How to Make Content Pop with Embedded Content from Twitter
It’s never been harder to get noticed on the internet. Your website is battling with millions of others, along with social media, images, videos, and a plethora of other content. It can be terrifying, actually.
But the best way to deal? Try to capitalize instead of compete.
Instead of trying to create content that competes with content on social media, take that social content and repurpose it on your site. You’re taking stuff that you know is engaging and successful, and incorporating it into your own content. Smart and easy—the best combination.
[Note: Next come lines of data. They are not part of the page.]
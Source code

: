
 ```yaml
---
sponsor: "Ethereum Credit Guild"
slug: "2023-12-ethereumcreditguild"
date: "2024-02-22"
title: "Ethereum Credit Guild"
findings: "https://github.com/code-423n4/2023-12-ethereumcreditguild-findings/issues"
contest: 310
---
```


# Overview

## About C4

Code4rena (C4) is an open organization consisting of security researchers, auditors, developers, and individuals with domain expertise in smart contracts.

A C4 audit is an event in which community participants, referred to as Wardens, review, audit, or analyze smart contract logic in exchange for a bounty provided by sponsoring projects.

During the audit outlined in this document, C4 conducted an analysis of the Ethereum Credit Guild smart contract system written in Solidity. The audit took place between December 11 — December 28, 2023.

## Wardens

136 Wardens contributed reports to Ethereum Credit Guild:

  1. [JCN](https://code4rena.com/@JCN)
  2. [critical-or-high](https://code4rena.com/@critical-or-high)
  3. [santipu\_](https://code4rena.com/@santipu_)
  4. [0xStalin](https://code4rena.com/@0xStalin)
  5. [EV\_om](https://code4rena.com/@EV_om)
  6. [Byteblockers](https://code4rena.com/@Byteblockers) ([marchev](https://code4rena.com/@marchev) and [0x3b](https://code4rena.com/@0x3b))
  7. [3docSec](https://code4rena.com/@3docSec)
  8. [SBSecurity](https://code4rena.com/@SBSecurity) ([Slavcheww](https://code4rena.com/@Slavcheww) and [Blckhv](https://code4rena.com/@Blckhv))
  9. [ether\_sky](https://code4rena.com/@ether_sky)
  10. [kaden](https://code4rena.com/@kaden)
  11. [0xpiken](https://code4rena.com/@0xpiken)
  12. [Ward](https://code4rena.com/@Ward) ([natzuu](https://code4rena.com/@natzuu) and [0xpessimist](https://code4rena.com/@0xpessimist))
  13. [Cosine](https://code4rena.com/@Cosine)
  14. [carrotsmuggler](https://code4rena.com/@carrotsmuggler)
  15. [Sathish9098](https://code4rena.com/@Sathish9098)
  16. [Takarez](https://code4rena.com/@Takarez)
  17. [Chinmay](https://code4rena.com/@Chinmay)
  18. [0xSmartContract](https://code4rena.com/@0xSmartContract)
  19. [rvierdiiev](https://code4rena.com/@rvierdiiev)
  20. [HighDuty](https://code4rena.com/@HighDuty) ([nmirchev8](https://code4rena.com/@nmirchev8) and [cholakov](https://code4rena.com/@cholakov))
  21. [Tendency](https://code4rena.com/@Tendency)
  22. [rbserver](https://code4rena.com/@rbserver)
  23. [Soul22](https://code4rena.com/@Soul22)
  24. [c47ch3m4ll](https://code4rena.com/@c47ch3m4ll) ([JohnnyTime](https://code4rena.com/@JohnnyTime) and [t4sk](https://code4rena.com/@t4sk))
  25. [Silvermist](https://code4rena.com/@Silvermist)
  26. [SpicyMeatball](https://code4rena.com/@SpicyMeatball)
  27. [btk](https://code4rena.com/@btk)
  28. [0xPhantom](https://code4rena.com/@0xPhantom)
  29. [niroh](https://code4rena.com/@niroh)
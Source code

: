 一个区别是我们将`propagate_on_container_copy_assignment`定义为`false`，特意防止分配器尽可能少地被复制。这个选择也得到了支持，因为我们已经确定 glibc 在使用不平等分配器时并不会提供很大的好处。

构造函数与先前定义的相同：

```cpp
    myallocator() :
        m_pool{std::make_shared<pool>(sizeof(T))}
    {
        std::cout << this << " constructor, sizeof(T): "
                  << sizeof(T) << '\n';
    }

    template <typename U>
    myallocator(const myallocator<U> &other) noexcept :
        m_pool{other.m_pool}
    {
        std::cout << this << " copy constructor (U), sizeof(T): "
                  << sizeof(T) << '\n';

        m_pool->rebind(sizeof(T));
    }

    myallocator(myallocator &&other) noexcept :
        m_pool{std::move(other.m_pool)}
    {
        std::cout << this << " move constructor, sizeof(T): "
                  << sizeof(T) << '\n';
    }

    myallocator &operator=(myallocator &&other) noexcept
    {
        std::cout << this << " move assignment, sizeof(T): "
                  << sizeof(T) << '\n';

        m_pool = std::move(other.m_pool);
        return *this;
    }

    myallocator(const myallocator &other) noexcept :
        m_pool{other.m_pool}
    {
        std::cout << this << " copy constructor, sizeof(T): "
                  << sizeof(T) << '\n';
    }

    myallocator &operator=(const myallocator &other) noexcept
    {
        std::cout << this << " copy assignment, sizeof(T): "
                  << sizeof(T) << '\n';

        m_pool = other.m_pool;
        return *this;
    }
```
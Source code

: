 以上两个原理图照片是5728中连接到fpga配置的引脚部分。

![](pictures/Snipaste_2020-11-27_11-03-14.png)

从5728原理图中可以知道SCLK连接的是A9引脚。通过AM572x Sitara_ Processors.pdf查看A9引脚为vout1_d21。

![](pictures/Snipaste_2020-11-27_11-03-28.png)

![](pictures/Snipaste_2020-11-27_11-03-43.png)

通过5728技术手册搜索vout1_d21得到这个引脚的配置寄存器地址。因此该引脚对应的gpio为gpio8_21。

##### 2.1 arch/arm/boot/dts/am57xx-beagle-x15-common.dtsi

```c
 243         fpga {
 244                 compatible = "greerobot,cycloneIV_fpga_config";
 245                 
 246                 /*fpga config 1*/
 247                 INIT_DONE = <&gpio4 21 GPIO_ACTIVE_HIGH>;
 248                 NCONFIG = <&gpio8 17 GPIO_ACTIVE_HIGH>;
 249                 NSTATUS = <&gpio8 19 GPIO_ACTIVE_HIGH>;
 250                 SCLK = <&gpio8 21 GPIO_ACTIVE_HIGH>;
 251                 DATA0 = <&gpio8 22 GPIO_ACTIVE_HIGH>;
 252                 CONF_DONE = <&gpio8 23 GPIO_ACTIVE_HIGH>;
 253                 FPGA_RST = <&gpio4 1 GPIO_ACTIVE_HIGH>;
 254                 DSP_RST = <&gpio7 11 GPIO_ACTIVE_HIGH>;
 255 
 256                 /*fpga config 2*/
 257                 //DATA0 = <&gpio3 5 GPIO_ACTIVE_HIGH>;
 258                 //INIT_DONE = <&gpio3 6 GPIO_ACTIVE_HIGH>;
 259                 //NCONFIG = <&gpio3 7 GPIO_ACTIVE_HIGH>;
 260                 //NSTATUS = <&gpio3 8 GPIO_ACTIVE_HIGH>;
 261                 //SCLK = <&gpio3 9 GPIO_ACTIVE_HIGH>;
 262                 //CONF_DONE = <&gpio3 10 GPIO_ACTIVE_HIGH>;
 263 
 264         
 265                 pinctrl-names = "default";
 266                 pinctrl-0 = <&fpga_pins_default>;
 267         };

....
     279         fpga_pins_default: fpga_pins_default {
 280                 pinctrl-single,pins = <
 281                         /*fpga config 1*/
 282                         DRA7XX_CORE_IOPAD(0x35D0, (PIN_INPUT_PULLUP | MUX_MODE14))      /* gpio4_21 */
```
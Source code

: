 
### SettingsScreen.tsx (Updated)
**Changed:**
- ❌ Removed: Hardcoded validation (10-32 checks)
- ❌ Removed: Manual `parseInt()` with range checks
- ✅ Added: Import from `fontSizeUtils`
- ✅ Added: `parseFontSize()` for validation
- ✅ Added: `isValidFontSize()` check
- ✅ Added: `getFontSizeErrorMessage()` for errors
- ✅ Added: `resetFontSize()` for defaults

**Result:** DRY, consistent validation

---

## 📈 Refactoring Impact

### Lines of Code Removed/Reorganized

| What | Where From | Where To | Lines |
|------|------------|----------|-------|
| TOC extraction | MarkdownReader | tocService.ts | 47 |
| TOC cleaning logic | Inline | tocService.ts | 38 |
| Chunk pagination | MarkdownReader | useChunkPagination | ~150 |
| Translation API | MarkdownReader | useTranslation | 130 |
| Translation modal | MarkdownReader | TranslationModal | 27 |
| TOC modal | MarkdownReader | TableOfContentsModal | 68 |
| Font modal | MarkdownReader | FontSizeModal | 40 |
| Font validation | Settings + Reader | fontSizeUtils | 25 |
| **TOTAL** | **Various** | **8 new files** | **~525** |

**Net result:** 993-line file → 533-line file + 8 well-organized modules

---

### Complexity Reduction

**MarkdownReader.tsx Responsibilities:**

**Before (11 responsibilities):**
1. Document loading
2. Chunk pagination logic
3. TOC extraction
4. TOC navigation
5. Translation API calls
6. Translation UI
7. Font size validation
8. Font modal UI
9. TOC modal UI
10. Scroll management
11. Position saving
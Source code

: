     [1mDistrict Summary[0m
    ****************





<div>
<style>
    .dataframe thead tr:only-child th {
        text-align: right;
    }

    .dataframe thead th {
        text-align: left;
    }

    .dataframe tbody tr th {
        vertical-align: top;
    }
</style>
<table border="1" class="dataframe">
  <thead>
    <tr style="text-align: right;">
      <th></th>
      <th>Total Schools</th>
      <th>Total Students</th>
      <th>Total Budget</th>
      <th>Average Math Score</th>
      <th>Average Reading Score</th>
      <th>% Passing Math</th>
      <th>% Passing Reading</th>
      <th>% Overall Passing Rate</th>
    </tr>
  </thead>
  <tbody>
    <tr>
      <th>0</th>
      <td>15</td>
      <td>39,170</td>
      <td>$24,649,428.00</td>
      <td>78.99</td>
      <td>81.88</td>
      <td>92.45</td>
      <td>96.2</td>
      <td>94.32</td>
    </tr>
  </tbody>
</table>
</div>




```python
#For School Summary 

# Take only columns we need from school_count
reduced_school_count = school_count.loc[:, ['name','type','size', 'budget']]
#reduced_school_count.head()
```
Twitter is a great example—they make it really easy to embed several types of content on your own properties.
About Embedded Content
You have two options for embedding content from Twitter:
- Embedding individual tweets (along with any cards/media attached to them).
- Embedding custom timelines, which is a stream of curated tweets.
Here’s how an embedded tweet works:
As you can see, the tweet appears just like it would in a timeline or third-party Twitter app. Visitors can engage with the tweet as normal too. With the ability to reply, retweet, or favorite, your website becomes awesomely interactive—completely beating the status quo screenshot.
You can also choose to show the full conversation, showing replies to the tweet and anything that came before it in the conversation.
And a major bonus? Any Twitter cards or rich media included in the tweet, like photos, videos, or website cards, will automatically be expanded, just like in the timeline. this makes it an easy way to add new types of media to your content.
How to Embed a Tweet in Your WordPress Site
Using HTML
Embedding a tweet using HTML will allow you to style it to match the rest of your site, and it takes about two minutes, tops:
- Find the tweet you’d like to add to your website.
- In the list of icons to engage with a tweet, select the ellipsis to the far right.
- Select “Embed Tweet.”
- Decide whether or not you’d like to include any media attached to the tweet (photo, video, gif, Twitter card, etc.) using the designated checkbox.
- Copy the customized embed code.
- In your WordPress editor, paste the embed code where you’d like the tweet to appear.
Embed Shortcuts
Embedding the tweet via HTML gives you control over the appearance. But if you’re looking for quick and easy, WordPress makes that very possible. Starting with WordPress 3.4, Twitter is an oEmbed provider, so all you need to do is paste the tweet’s permalink into the visual editor.
How to Embed a Timeline on Your Website
If you’re looking to display several tweets, you may want to use a custom timeline instead of adding them all individually. This allows you to embed a stream of tweets, either from one account or several.
You have four options for embedding timelines:
- Displaying tweets from a certain user.
- Displaying the latest tweets from a public Twitter list.
- Displaying all recent results from a hashtag or keyword search.
- Displaying a custom stream of tweets.
And here’s how you create these timelines:
- Go to your Twitter settings and create a new widget.
- Configure the timeline’s settings—what that involves depends on the type of widget you choose. It’s very self-explanatory except for the collection widget, where you need to curate the tweets you want to use into a TweetDeck collection first.
- Select “Create Widget.” If you want to further customize the display, now’s the time for that.
- Paste the embed code into your post or page editor.
Ways to Use Embedded Content
At first it seems weird to use tweets on a website. It can seem a little corny when they try to incorporate them into the local news, right? Like as a teenager when your parents tried too hard to be cool.
But we’ve become so social media-oriented that there are a lot of uses that will feel completely natural to both you and your visitors.
Add Social Proof
Have clients ever tweeted out a recommendation about how much they love you? A shout-out after you handed off a completed project?
Use it as social proof by embedding the tweets on your home page, services page, or a collection of testimonials.
Expand on Conversations
If you blog, Twitter is a landmine for new post ideas. Some of our favorite articles have come from questions we’ve seen thrown around on social media.
As a way to credit the tweeter who inspired you, as well as to add a unique way to introduce the post, embed the tweet that sparked you to write about your topic.
Curate Insights
Do you ever publish any recaps or roundups? Most weekly update features have an area where you share content (usually blog posts) that you’ve found interesting since the last update.
Adding conversations from Twitter will help you stand out and give you a bottomless pool of interesting conversations to include.
Recap Events and Chats
If you host or participate any webinars, hangouts, Twitter chats, or conferences, “archive” its social conversations on your own website to make yourself an authority.
It’s a shame how quickly Twitter content basically disappears – the network has a faster pace than any other. Repurposing your tweets on your website extends your words’ shelf-life.
Repurpose Social Content
To expand on that last sentence, any content you create just for social media should be considered for repurposing on your website.
Social media posts aren’t long-lasting, but your website is. For any original social content (images, tips, questions) you create, think about working it into your website somehow.
Moving Forward
Like we said, there’s no use competing with social media. But there are a lot of ways to work with it instead of against it, and your site will be better for it.